The Mozilla Thunderbird email application is having a resurgence right now, with development ramping up and an expanded team behind the project. Mozilla has now confirmed how Thunderbird will be ported to Android.
Thunderbird is almost 20 years old, and duplicating all its features in an entirely new codebase on a new platform would likely take several years, at a minimum. That’s why the Thunderbird team is taking a different approach: adopting K-9 Mail for Android. K-9 is also an open-source project (named after the robot dog from Doctor Who), and it’s probably the most feature-packed email app on Android that doesn’t require external servers or proprietary services.
Christian Ketterer (also known as ‘cketti’), the maintainer of K-9, has already joined the Thunderbird staff. Mozilla said in its announcement, “Thunderbird will devote financial and development resources to improving K-9 Mail, adding new features, and user interface enhancements.” The goal is for K-9 Mail to be rebranded as Thunderbird for Android, once enough progress has been made.
Mozilla’s current roadmap for K-9 includes improved folder management, the same account auto-configuration as Thunderbird on desktop, message filters, and some level of synchronization between desktop and mobile using Firefox Sync. Thunderbird’s non-email features (calendars, tasks, feeds, etc.) won’t be in the mobile app, at least initially — the team is “still debating how best to achieve that.”
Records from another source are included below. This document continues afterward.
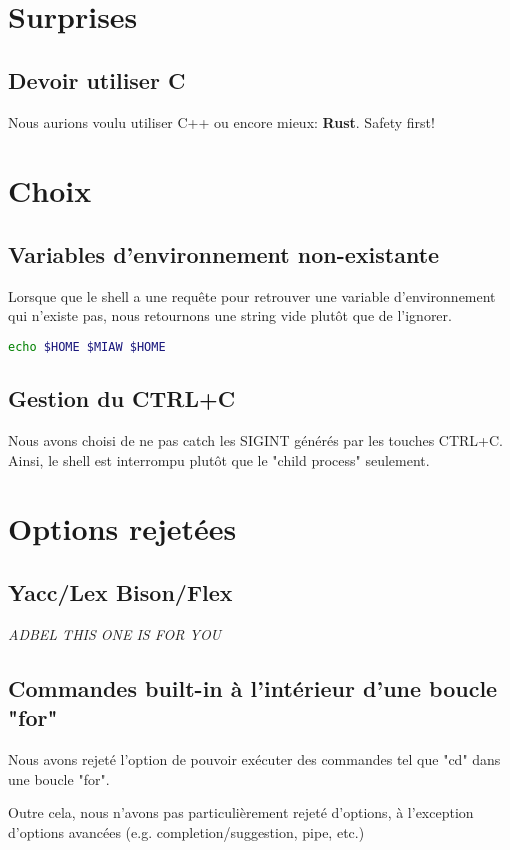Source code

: \documentclass[a4paper]{article}
\begin{document}
\section*{Surprises}
    \subsection*{Devoir utiliser C}
    Nous aurions voulu utiliser C++ ou encore mieux: {\bf Rust}. Safety first!

\section*{Choix}
    \subsection*{Variables d'environnement non-existante}
    Lorsque que le shell a une requ\^ete pour retrouver une variable
    d'environnement qui n'existe pas, nous retournons une string vide plut\^ot
    que de l'ignorer.
        \begin{lstlisting}[language=bash]
echo $HOME $MIAW $HOME
        \end{lstlisting}

    \subsection*{Gestion du CTRL+C}
        Nous avons choisi de ne pas catch les SIGINT g\'en\'er\'es par les touches CTRL+C. Ainsi, le shell est 
        interrompu plut\^ot que le "child process" seulement.

\section*{Options rejet\'ees}
    \subsection*{Yacc/Lex Bison/Flex}
    {\it ADBEL THIS ONE IS FOR YOU}

    \subsection*{Commandes built-in \`a l'int\'erieur d'une boucle "for"}
    Nous avons rejet\'e l'option de pouvoir ex\'ecuter des commandes tel que "cd" dans une boucle "for".
    \break

    Outre cela, nous n'avons pas particuli\`erement rejet\'e d'options, \`a
    l'exception d'options avanc\'ees (e.g. completion/suggestion, pipe, etc.)
\end{document}
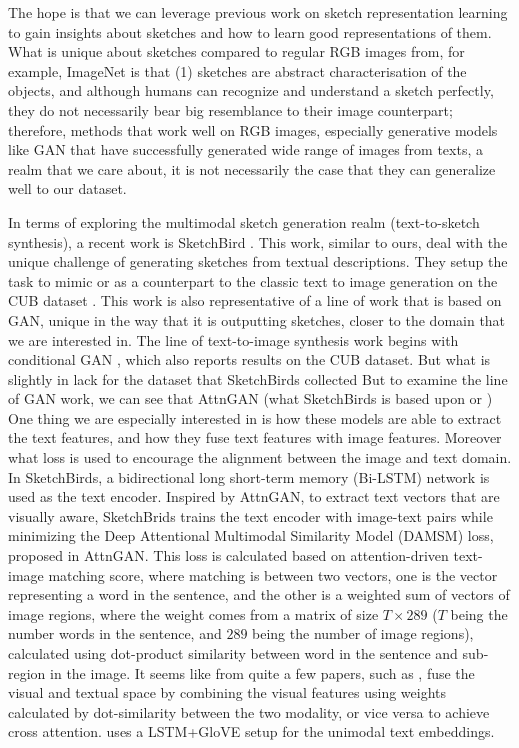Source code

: The hope is that we can leverage previous work on sketch representation learning to gain insights about sketches and how to learn good representations of them. What is unique about sketches compared to regular RGB images from, for example, ImageNet is that (1) sketches are abstract characterisation of the objects, and although humans can recognize and understand a sketch perfectly, they do not necessarily bear big resemblance to their image counterpart; therefore, methods that work well on RGB images, especially generative models like GAN that have successfully generated wide range of images from texts, a realm that we care about, it is not necessarily the case that they can generalize well to our dataset.  




In terms of exploring the multimodal sketch generation realm (text-to-sketch synthesis), a recent work is SketchBird \citep{sketchbirds}. This work, similar to ours, deal with the unique challenge of generating sketches from textual descriptions. They setup the task to mimic or as a counterpart to the classic text to image generation on the CUB dataset \citep{WahCUB_200_2011}. 
This work is also representative of a line of work that is based on GAN, unique in the way that it is outputting sketches, closer to the domain that we are interested in.
The line of text-to-image synthesis work begins with conditional GAN \citep{cGAN_text_image}, which also reports results on the CUB dataset. But what is slightly in lack for the dataset that SketchBirds collected  
But to examine the line of GAN work, we can see that AttnGAN \citep{attngan_paper} (what SketchBirds is based upon or ) 
One thing we are especially interested in is how these models are able to extract the text features, and how they fuse text features with image features. Moreover what loss is used to encourage the alignment between the image and text domain. 
In SketchBirds, a bidirectional long short-term memory (Bi-LSTM) network is used as the text encoder. Inspired by AttnGAN, to extract text vectors that are visually aware, SketchBrids trains the text encoder with image-text pairs while minimizing the Deep Attentional Multimodal Similarity Model (DAMSM) loss, proposed in AttnGAN. This loss is calculated based on attention-driven text-image matching score, where matching is between two vectors, one is the vector representing a word in the sentence, and the other is a weighted sum of vectors of image regions, where the weight comes from a matrix of size $T\times 289$ ($T$ being the number words in the sentence, and $289$ being the number of image regions), calculated using dot-product similarity between word in the sentence and sub-region in the image. 
It seems like from quite a few papers, such as \cite{joyce-chai-zscl}, fuse the visual and textual space by combining the visual features using weights calculated by dot-similarity between the two modality, or vice versa to achieve cross attention. \cite{joyce-chai-zscl} uses a LSTM+GloVE setup for the unimodal text embeddings.       

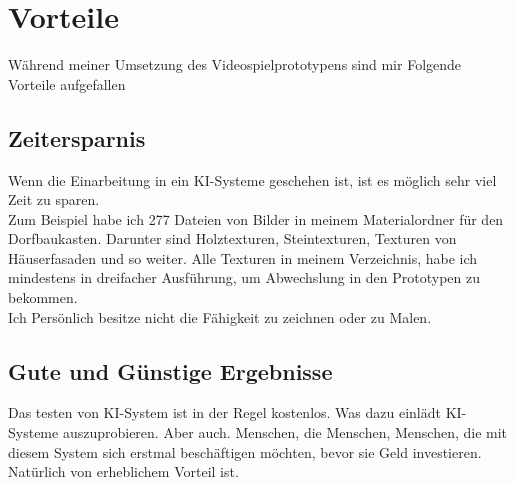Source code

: \chapter{Vorteile}
Während meiner Umsetzung des Videospielprototypens sind mir Folgende Vorteile aufgefallen
\section{Zeitersparnis}
Wenn die Einarbeitung in ein KI-Systeme geschehen ist, ist es möglich sehr viel Zeit zu sparen.
\\
Zum Beispiel habe ich 277 Dateien von Bilder in meinem Materialordner für den Dorfbaukasten. Darunter sind Holztexturen, Steintexturen, Texturen von Häuserfasaden und so weiter. Alle Texturen in meinem Verzeichnis, habe ich mindestens in dreifacher Ausführung, um Abwechslung in den Prototypen zu bekommen.
\\
Ich Persönlich besitze nicht die Fähigkeit zu zeichnen oder zu Malen.
\section{Gute und Günstige Ergebnisse}
Das testen von KI-System ist in der Regel kostenlos. Was dazu einlädt KI-Systeme auszuprobieren.  Aber auch. Menschen, die Menschen, Menschen, die mit diesem System sich erstmal beschäftigen möchten, bevor sie Geld investieren. Natürlich von erheblichem Vorteil ist.  

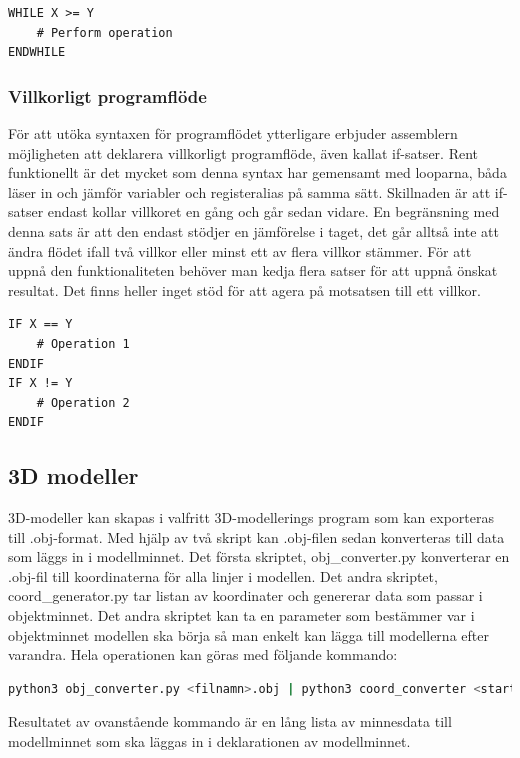 \documentclass[a4paper]{article}
\begin{document}
    \begin{lstlisting}
WHILE X >= Y
    # Perform operation
ENDWHILE
    \end{lstlisting}

    \subsubsection{Villkorligt programflöde}
    För att utöka syntaxen för programflödet ytterligare erbjuder assemblern möjligheten att
    deklarera villkorligt programflöde, även kallat if-satser. Rent funktionellt är det mycket som
    denna syntax har gemensamt med looparna, båda läser in och jämför variabler och registeralias på
    samma sätt. Skillnaden är att if-satser endast kollar villkoret en gång och går sedan vidare.
    En begränsning med denna sats är att den endast stödjer en jämförelse i taget, det går alltså
    inte att ändra flödet ifall två villkor eller minst ett av flera villkor stämmer. För att uppnå
    den funktionaliteten behöver man kedja flera satser för att uppnå önskat resultat. Det finns
    heller inget stöd för att agera på motsatsen till ett villkor.

    \begin{lstlisting}
IF X == Y
    # Operation 1
ENDIF
IF X != Y
    # Operation 2
ENDIF
    \end{lstlisting}

    \subsection{3D modeller}
    3D-modeller kan skapas i valfritt 3D-modellerings program som kan exporteras
    till .obj-format. Med hjälp av två skript kan .obj-filen sedan konverteras
    till data som läggs in i modellminnet. Det första skriptet,
    obj\_converter.py
    konverterar en .obj-fil till koordinaterna för alla linjer i modellen. Det
    andra  skriptet, coord\_generator.py tar listan av koordinater och genererar
    data som passar i objektminnet. Det andra skriptet kan ta en parameter
    som bestämmer var i objektminnet modellen ska börja så man enkelt kan
    lägga till modellerna efter varandra. Hela operationen kan göras med
    följande kommando:

    \begin{lstlisting}[language=bash]
        python3 obj_converter.py <filnamn>.obj | python3 coord_converter <start index>
    \end{lstlisting}

    Resultatet av ovanstående kommando är en lång lista av minnesdata till
    modellminnet som ska läggas in i deklarationen av modellminnet.
\end{document}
Since K-9 Mail will slowly become Thunderbird for Android over the next several months, you can technically get Thunderbird on Android right now by installing K-9. However, Mozilla is warning people that the interface “will probably change a few times” as development progresses.
Thunderbird also plans to offer an app for iPhone and iPad, but there’s still no (public) plan for that yet. K-9 Mail is not available for iPhone and iPad, so Mozilla will either have to start from scratch for Apple’s platforms, or acquire/fork another mobile app to rebrand.